Dataset items

◆ ◆ ◆ ◆

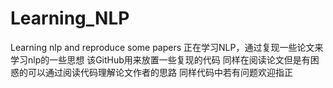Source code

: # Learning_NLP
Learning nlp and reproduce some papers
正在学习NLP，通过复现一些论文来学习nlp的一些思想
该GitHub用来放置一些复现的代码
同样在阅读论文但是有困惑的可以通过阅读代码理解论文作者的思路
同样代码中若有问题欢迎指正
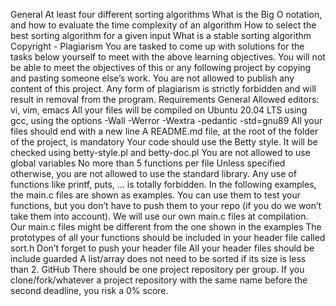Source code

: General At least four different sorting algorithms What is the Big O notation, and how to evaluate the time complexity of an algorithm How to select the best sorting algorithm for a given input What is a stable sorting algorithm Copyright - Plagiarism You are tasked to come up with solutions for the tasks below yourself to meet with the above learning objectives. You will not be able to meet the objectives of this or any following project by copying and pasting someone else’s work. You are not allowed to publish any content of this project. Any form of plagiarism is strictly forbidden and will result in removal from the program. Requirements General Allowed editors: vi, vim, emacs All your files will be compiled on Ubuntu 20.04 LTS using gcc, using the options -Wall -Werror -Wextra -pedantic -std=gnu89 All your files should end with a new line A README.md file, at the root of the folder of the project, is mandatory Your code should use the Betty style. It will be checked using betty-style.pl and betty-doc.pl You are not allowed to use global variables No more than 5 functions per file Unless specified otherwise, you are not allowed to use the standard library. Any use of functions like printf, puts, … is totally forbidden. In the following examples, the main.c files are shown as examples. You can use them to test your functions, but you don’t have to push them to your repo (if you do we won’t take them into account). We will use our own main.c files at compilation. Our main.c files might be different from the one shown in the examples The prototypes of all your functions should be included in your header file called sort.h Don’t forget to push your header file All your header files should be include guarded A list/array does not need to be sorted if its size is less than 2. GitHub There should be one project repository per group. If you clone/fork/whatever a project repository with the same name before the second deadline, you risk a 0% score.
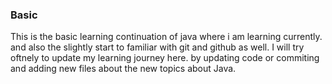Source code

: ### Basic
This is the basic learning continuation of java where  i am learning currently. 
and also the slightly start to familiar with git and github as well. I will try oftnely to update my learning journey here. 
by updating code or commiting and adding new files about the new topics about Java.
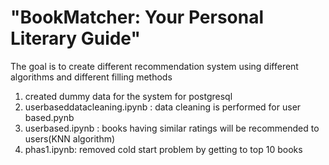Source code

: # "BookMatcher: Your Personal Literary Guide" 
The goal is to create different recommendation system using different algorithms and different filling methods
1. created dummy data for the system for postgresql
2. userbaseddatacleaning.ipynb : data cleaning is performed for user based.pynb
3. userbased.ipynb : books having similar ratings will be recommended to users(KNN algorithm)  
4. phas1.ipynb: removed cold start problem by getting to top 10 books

◆ ◆ ◆ ◆

§ **What the task asks**: Would you provide an exact, picture-free copy of the data above?

§ **Your solution**:
Source code

: # Learning_NLP
Learning nlp and reproduce some papers
正在学习NLP，通过复现一些论文来学习nlp的一些思想
该GitHub用来放置一些复现的代码
同样在阅读论文但是有困惑的可以通过阅读代码理解论文作者的思路
同样代码中若有问题欢迎指正
Source code

: General At least four different sorting algorithms What is the Big O notation, and how to evaluate the time complexity of an algorithm How to select the best sorting algorithm for a given input What is a stable sorting algorithm Copyright - Plagiarism You are tasked to come up with solutions for the tasks below yourself to meet with the above learning objectives. You will not be able to meet the objectives of this or any following project by copying and pasting someone else’s work. You are not allowed to publish any content of this project. Any form of plagiarism is strictly forbidden and will result in removal from the program. Requirements General Allowed editors: vi, vim, emacs All your files will be compiled on Ubuntu 20.04 LTS using gcc, using the options -Wall -Werror -Wextra -pedantic -std=gnu89 All your files should end with a new line A README.md file, at the root of the folder of the project, is mandatory Your code should use the Betty style. It will be checked using betty-style.pl and betty-doc.pl You are not allowed to use global variables No more than 5 functions per file Unless specified otherwise, you are not allowed to use the standard library. Any use of functions like printf, puts, … is totally forbidden. In the following examples, the main.c files are shown as examples. You can use them to test your functions, but you don’t have to push them to your repo (if you do we won’t take them into account). We will use our own main.c files at compilation. Our main.c files might be different from the one shown in the examples The prototypes of all your functions should be included in your header file called sort.h Don’t forget to push your header file All your header files should be include guarded A list/array does not need to be sorted if its size is less than 2. GitHub There should be one project repository per group. If you clone/fork/whatever a project repository with the same name before the second deadline, you risk a 0% score.
Source code

: ### Basic
This is the basic learning continuation of java where  i am learning currently. 
and also the slightly start to familiar with git and github as well. I will try oftnely to update my learning journey here. 
by updating code or commiting and adding new files about the new topics about Java.
Source code

: # "BookMatcher: Your Personal Literary Guide" 
The goal is to create different recommendation system using different algorithms and different filling methods
1. created dummy data for the system for postgresql
2. userbaseddatacleaning.ipynb : data cleaning is performed for user based.pynb
3. userbased.ipynb : books having similar ratings will be recommended to users(KNN algorithm)  
4. phas1.ipynb: removed cold start problem by getting to top 10 books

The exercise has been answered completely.